Task prompt: Every line below between the one holding "the operate menu" and the one holding "As we are disciplined", inclusive, should be copied exactly, and no other line.

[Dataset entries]

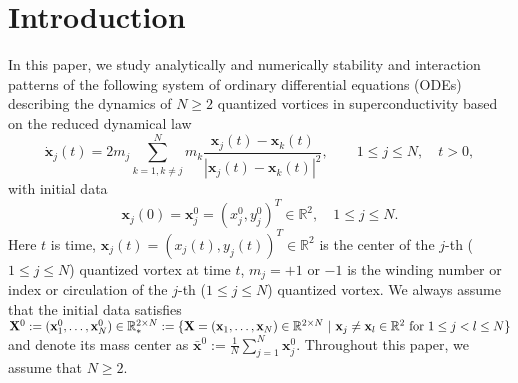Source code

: \documentclass{aims}
\theoremstyle{plain}
\theoremstyle{definition}
\newcommand{\bx}{{\mathbf x}}
\newcommand{\bX}{{\mathbf X}}
\newcommand{\be} {\begin{equation}}
\newcommand{\ee}{\end{equation}}
\begin{document}
\section{Introduction}
\setcounter{equation}{0}
\setcounter{figure}{0}
In this paper, we study analytically and numerically stability and interaction patterns of the following system of
ordinary differential equations (ODEs) describing the dynamics
of $N\ge2$ quantized vortices in superconductivity
based on the reduced dynamical law \cite{Neu2,Jerrard,Lin96,Zhang1,Zhang2}
\be\label{GLE}
\dot{\mathbf{x}}_j(t)=2m_j\displaystyle\sum_{k=1,k\neq
j}^{N}m_k\frac{\mathbf{x}_j(t)-\mathbf{x}_k(t)}{\left|
\mathbf{x}_j(t)-\mathbf{x}_k(t)\right|^2},\qquad 1\le j\le N, \quad t> 0,
\ee
with initial data
\be\label{GLEi}
\mathbf{x}_j(0)=\mathbf x_j^0=(x_j^0,y_j^0)^T\in {\mathbb R}^2,\quad
1\le j\le N.
\ee
Here $t$ is time, $\mathbf x_j(t)=(x_j(t), y_j(t))^T\in \mathbb R^2$
is the center of the $j$-th ($1\le j\le N$) quantized vortex at time $t$,
$m_j=+1$ or $-1$ is the winding number or index or circulation of
the $j$-th ($1\le j\le N$) quantized vortex. We always assume that the initial data satisfies $\bX^0:=(\bx_1^0,\ldots,\bx_N^0)\in
{\mathbb R}_*^{2\times N}:=
\{\bX=(\bx_1,\ldots,\bx_N)\in {\mathbb R}^{2\times N}\ |\
\bx_j\ne \bx_l\in {\mathbb R}^2\ \hbox{for}\ 1\le j<l\le N\}$
and denote its mass center as $\bar\bx^0:=\frac{1}{N}\sum_{j=1}^N\bx_j^0$.
Throughout this paper, we assume that $N\ge2$.
\end{document}
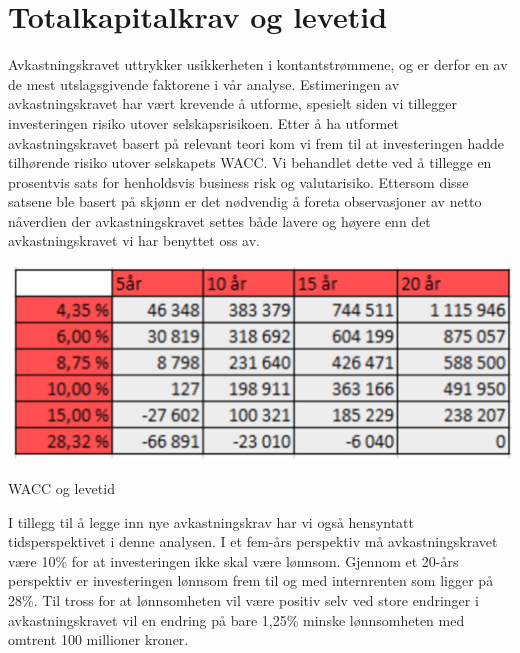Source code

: \section{Totalkapitalkrav og levetid}
Avkastningskravet uttrykker usikkerheten i kontantstrømmene, og er derfor en av de mest utslagsgivende faktorene i vår analyse. Estimeringen av avkastningskravet har vært krevende å utforme, spesielt siden vi tillegger investeringen risiko utover selskapsrisikoen. Etter å ha utformet avkastningskravet basert på relevant teori kom vi frem til at investeringen hadde tilhørende risiko utover selskapets WACC. Vi behandlet dette ved å tillegge en prosentvis sats for henholdsvis business risk og valutarisiko. Ettersom disse satsene ble basert på skjønn er det nødvendig å foreta observasjoner av netto nåverdien der avkastningskravet settes både lavere og høyere enn det avkastningskravet vi har benyttet oss av.  

\begin{table}[H]
  \centering
  \includegraphics[scale=1.0]{tabeller/waccLevetid.png}
  \caption{WACC og levetid}
  \label{tbl:waccLevetid}
\end{table}

I tillegg til å legge inn nye avkastningskrav har vi også hensyntatt tidsperspektivet i denne analysen. I et fem-års perspektiv må avkastningskravet være 10\% for at investeringen ikke skal være lønnsom. Gjennom et 20-års perspektiv er investeringen lønnsom frem til og med internrenten som ligger på 28\%. Til tross for at lønnsomheten vil være positiv selv ved store endringer i avkastningskravet vil en endring på bare 1,25\% minske lønnsomheten med omtrent 100 millioner kroner. 

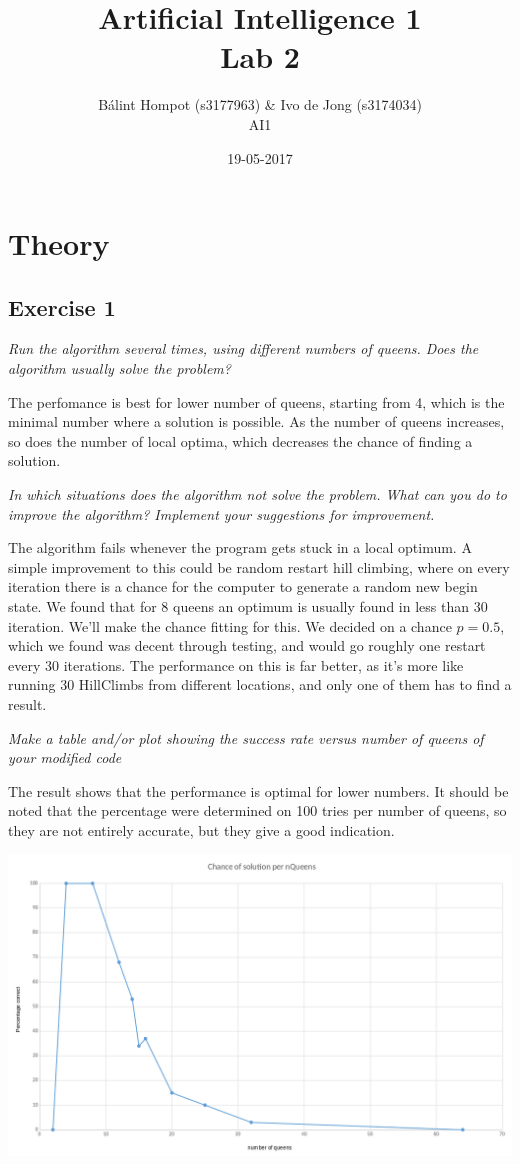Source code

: \documentclass{article}
\title{Artificial Intelligence 1 \\ Lab 2}%
\author{Bálint Hompot (s3177963) \& Ivo de Jong (s3174034) \\ AI1} %
\date{19-05-2017}%
\begin{document}
\maketitle

\section*{Theory}
\subsection*{Exercise 1}


\textit{Run the algorithm several times, using different numbers of queens. Does the algorithm usually solve the problem?}

The perfomance is best for lower number of queens, starting from 4, which is the minimal number where a solution is possible. As the number of queens increases, so does the number of local optima, which decreases the chance of finding a solution.


\textit{In which situations does the algorithm not solve the problem. What can you do to improve the algorithm? Implement your suggestions for improvement.} 

The algorithm fails whenever the program gets stuck in a local optimum. A simple improvement to this could be random restart hill climbing, where on every iteration there is a chance for the computer to generate a random new begin state. We found that for 8 queens an optimum is usually found in less than 30 iteration. We'll make the chance fitting for this. We decided on a chance $p = 0.5$, which we found was decent through testing, and would go roughly one restart every 30 iterations. The performance on this is far better, as it's more like running 30 HillClimbs from different locations, and only one of them has to find a result.


\textit{Make a table and/or plot showing the success rate versus number of queens of your modified code}

The result shows that the performance is optimal for lower numbers. It should be noted that the percentage were determined on 100 tries per number of queens, so they are not entirely accurate, but they give a good indication.

\includegraphics[scale=0.2]{./HillClimbGraph.png}
\end{document}
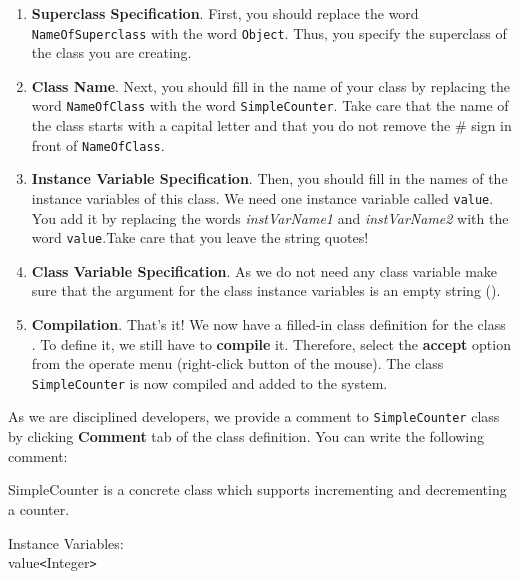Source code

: \begin{enumerate}
\item \textbf{Superclass Specification}. First, you should replace
the word \texttt{NameOfSuperclass} with the word \texttt{Object}. Thus, you specify the superclass of the class you are
creating. 

\item \textbf{Class Name}. Next, you should fill in the name of
your class by replacing the word \texttt{NameOfClass} with the
word \texttt{SimpleCounter}. Take care that the name of the class
starts with a capital letter and that you do not remove the \#
sign in front of \texttt{NameOfClass}.

\item \textbf{Instance Variable Specification}. Then, you should
fill in the names of the instance variables of this class. We need
one instance variable called \texttt{value}. You add it by
replacing the words \textit{instVarName1} and
\textit{instVarName2} with the word \texttt{value}.Take
care that you leave the string quotes!

\item \textbf{Class Variable Specification}. As we do not need any class variable make sure that the argument  for the class instance variables is an empty string (). 

\item \textbf{Compilation}. That's it! We now have a filled-in
class definition for the class . To define it, we still have to \textbf{compile} it. Therefore,
select the \textbf{accept} option from the operate menu
(right-click button of the mouse). The class
\texttt{SimpleCounter} is now compiled and added to the system.
\end{enumerate}

As we are disciplined developers, we provide a comment to
\texttt{SimpleCounter} class by clicking \textbf{Comment} tab of
the class definition. You can write the following comment:

\begin{code}
SimpleCounter is a concrete class which supports incrementing
and decrementing a counter.

Instance Variables:\\
value\tab \texttt{<}Integer\texttt{>}
\end{code}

Response area:
select the \textbf{accept} option from the operate menu
(right-click button of the mouse). The class
\texttt{SimpleCounter} is now compiled and added to the system.
\end{enumerate}

As we are disciplined developers, we provide a comment to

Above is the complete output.